Cysteamine Bitartrate is its name, and savin’ lives is its game.
It’s not often that you hear a drug referred to as “life-saving” (probably due to legal ramifications), but that’s just what researchers from Europe and India, The Quint reports, are claiming with the development of the cystinosis medication, Cysteamine Bitartrate.
So what is cystinosis anyway?
Cystinosis is a disease that slowly destroys vital organs, such as the kidneys, liver, eyes, muscles, and brain. And because there is such a small population of people who have the disease (only 11 children are known to have it in India), funding and research have remained limited.
But luckily, this new medication is in the final stages of development. One of the nephrologists working on the drug said its purpose is to remove amino acid cysteine that’s known to accumulate in cells.

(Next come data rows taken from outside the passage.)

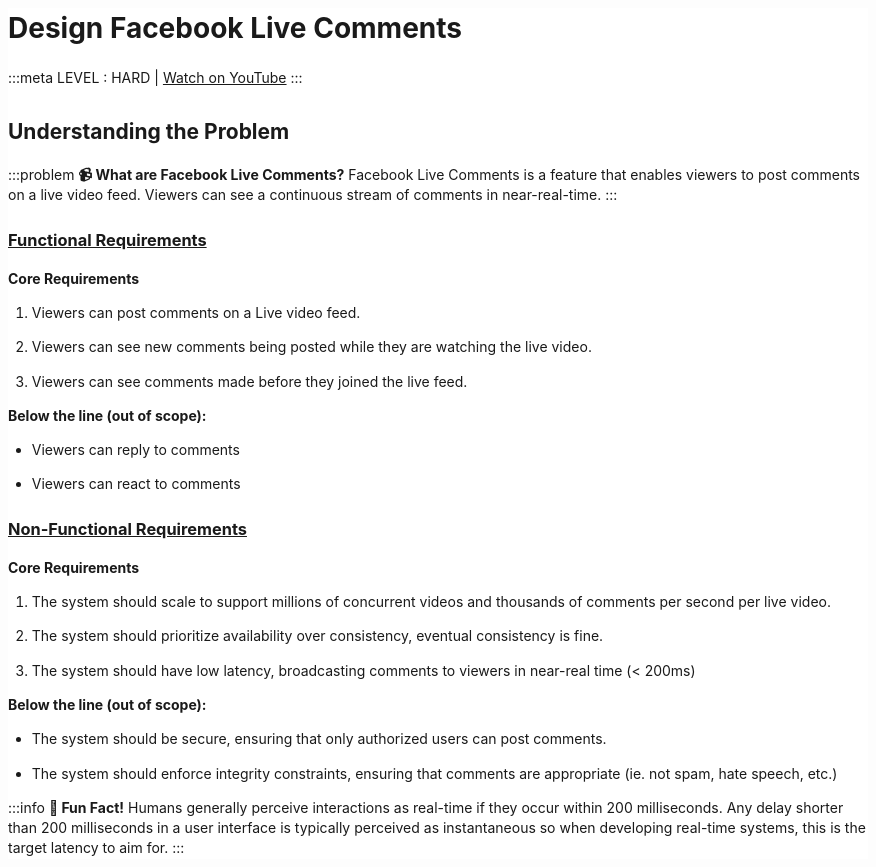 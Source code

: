 # Design Facebook Live Comments

:::meta
LEVEL : HARD | [Watch on YouTube](https://www.youtube.com/watch?v=LjLx0fCd1k8)
:::

## Understanding the Problem

:::problem
**📹 What are Facebook Live Comments?** Facebook Live Comments is a feature that enables viewers to post comments on a live video feed. Viewers can see a continuous stream of comments in near-real-time.
:::

### [Functional Requirements](https://www.hellointerview.com/learn/system-design/in-a-hurry/delivery#1-functional-requirements)

**Core Requirements**

1. Viewers can post comments on a Live video feed.
    
2. Viewers can see new comments being posted while they are watching the live video.
    
3. Viewers can see comments made before they joined the live feed.
    

**Below the line (out of scope):**

- Viewers can reply to comments
    
- Viewers can react to comments
    

### [Non-Functional Requirements](https://www.hellointerview.com/learn/system-design/in-a-hurry/delivery#2-non-functional-requirements)

**Core Requirements**

1. The system should scale to support millions of concurrent videos and thousands of comments per second per live video.
    
2. The system should prioritize availability over consistency, eventual consistency is fine.
    
3. The system should have low latency, broadcasting comments to viewers in near-real time (< 200ms)
    

**Below the line (out of scope):**

- The system should be secure, ensuring that only authorized users can post comments.
    
- The system should enforce integrity constraints, ensuring that comments are appropriate (ie. not spam, hate speech, etc.)
    
:::info
**🤩 Fun Fact!** Humans generally perceive interactions as real-time if they occur within 200 milliseconds. Any delay shorter than 200 milliseconds in a user interface is typically perceived as instantaneous so when developing real-time systems, this is the target latency to aim for.
:::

However, because it’s not yet permitted in India, parents of cystinosis children import the drug once every three months from a pharmaceutical headquarters in Paris. And because it’s not approved, it’s very expensive for parents to acquire.
But, if the drug is approved in India, like many parents are hoping, it would lift a huge burden because it would drop the staggering costs quite a bit. In a typical case, it would be a long road to approval, especially because India isn’t considered an appropriate market with only 11 known patients.
But because it’s a “life-saving” drug, the high court of India has asked the controller to approve the drug without a clinical trial.
Though the fate of the drug is up in the air, all fingers are crossed that it reaches patients in India, sooner rather than later.